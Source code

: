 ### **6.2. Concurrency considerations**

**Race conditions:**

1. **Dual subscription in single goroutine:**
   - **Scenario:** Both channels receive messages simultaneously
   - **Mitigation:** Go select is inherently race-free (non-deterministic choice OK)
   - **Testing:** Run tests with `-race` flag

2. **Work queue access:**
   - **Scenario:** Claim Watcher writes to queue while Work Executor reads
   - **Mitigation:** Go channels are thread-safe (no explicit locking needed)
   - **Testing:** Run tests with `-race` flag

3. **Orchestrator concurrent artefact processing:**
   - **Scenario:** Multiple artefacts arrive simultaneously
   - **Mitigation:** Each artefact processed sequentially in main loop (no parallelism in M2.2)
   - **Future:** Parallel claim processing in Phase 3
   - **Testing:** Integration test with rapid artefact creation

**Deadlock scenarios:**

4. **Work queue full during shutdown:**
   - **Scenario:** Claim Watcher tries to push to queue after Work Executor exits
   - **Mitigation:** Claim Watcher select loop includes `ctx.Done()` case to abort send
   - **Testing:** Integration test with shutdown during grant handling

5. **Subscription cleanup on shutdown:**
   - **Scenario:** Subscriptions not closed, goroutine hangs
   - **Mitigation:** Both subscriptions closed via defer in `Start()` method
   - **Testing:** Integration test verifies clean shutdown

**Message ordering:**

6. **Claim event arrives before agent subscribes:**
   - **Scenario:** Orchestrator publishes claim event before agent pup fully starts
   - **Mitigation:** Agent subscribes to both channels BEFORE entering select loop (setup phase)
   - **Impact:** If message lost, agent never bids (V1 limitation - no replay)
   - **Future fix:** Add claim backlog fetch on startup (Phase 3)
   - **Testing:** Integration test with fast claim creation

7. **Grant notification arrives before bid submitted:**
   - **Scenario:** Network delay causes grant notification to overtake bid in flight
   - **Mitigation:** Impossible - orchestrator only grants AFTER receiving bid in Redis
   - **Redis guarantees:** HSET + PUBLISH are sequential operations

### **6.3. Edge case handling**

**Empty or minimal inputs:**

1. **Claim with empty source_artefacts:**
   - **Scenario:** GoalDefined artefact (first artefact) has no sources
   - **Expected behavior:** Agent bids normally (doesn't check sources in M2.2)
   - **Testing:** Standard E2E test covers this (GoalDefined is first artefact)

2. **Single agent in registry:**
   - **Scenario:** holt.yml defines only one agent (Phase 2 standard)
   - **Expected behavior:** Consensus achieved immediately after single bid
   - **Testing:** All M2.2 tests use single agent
• • • • •
» **Your goal**
Please transcribe exactly the line containing "- **Mitigation:** Agent" and every line after it to the end of the data, and no other lines.

» **Reply**
   - **Mitigation:** Agent subscribes to both channels BEFORE entering select loop (setup phase)
   - **Impact:** If message lost, agent never bids (V1 limitation - no replay)
   - **Future fix:** Add claim backlog fetch on startup (Phase 3)
   - **Testing:** Integration test with fast claim creation

7. **Grant notification arrives before bid submitted:**
   - **Scenario:** Network delay causes grant notification to overtake bid in flight
   - **Mitigation:** Impossible - orchestrator only grants AFTER receiving bid in Redis
   - **Redis guarantees:** HSET + PUBLISH are sequential operations

### **6.3. Edge case handling**

**Empty or minimal inputs:**

1. **Claim with empty source_artefacts:**
   - **Scenario:** GoalDefined artefact (first artefact) has no sources
   - **Expected behavior:** Agent bids normally (doesn't check sources in M2.2)
   - **Testing:** Standard E2E test covers this (GoalDefined is first artefact)

2. **Single agent in registry:**
   - **Scenario:** holt.yml defines only one agent (Phase 2 standard)
   - **Expected behavior:** Consensus achieved immediately after single bid
   - **Testing:** All M2.2 tests use single agent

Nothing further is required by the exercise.